[Document images with source code]

· · ·

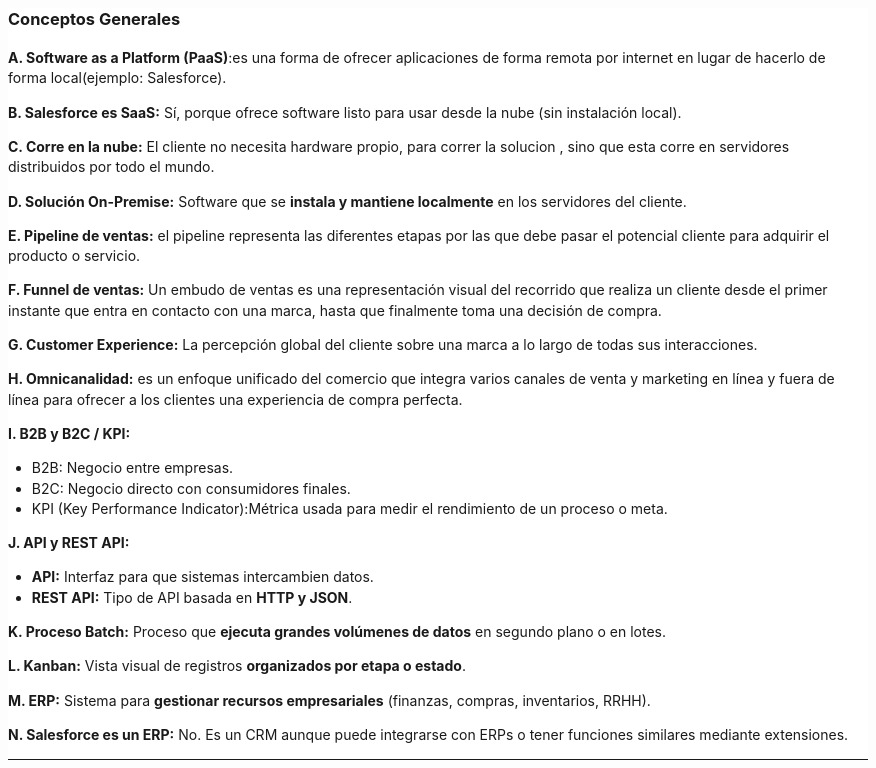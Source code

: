 ###  Conceptos Generales

**A. Software as a Platform (PaaS)**:es una forma de ofrecer aplicaciones de forma remota por internet en lugar de hacerlo de forma local(ejemplo: Salesforce).  

**B. Salesforce es SaaS:** Sí, porque ofrece software listo para usar desde la nube (sin instalación local).  

**C. Corre en la nube:** El cliente no necesita hardware propio, para correr la solucion , sino que esta corre en servidores distribuidos por todo el mundo.  

**D. Solución On-Premise:** Software que se **instala y mantiene localmente** en los servidores del cliente.  

**E. Pipeline de ventas:** el pipeline representa las diferentes etapas por las que debe pasar el potencial cliente para adquirir el producto o servicio.

**F. Funnel de ventas:** Un embudo de ventas es una representación visual del recorrido que realiza un cliente desde el primer instante que entra en contacto con una marca, hasta que finalmente toma una decisión de compra. 

**G. Customer Experience:** La percepción global del cliente sobre una marca a lo largo de todas sus interacciones.  

**H. Omnicanalidad:** es un enfoque unificado del comercio que integra varios canales de venta y marketing en línea y fuera de línea para ofrecer a los clientes una experiencia de compra perfecta.  

**I. B2B y B2C / KPI:**  
- B2B: Negocio entre empresas.  
- B2C: Negocio directo con consumidores finales.  
- KPI (Key Performance Indicator):Métrica usada para medir el rendimiento de un proceso o meta.  

**J. API y REST API:**  
- **API:** Interfaz para que sistemas intercambien datos.  
- **REST API:** Tipo de API basada en **HTTP y JSON**.  

**K. Proceso Batch:** Proceso que **ejecuta grandes volúmenes de datos** en segundo plano o en lotes.  

**L. Kanban:** Vista visual de registros **organizados por etapa o estado**.  

**M. ERP:** Sistema para **gestionar recursos empresariales** (finanzas, compras, inventarios, RRHH).  

**N. Salesforce es un ERP:** No. Es un CRM aunque puede integrarse con ERPs o tener funciones similares mediante extensiones.  

---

· · ·

▶ TASK
Only lines belong in the copy, not pictures: write out exactly the lines of the records from the first through the one holding "producto o servicio.".

▶ RESPONSE AREA
Source code

: ###  Conceptos Generales

**A. Software as a Platform (PaaS)**:es una forma de ofrecer aplicaciones de forma remota por internet en lugar de hacerlo de forma local(ejemplo: Salesforce).  

**B. Salesforce es SaaS:** Sí, porque ofrece software listo para usar desde la nube (sin instalación local).  

**C. Corre en la nube:** El cliente no necesita hardware propio, para correr la solucion , sino que esta corre en servidores distribuidos por todo el mundo.  

**D. Solución On-Premise:** Software que se **instala y mantiene localmente** en los servidores del cliente.  

**E. Pipeline de ventas:** el pipeline representa las diferentes etapas por las que debe pasar el potencial cliente para adquirir el producto o servicio.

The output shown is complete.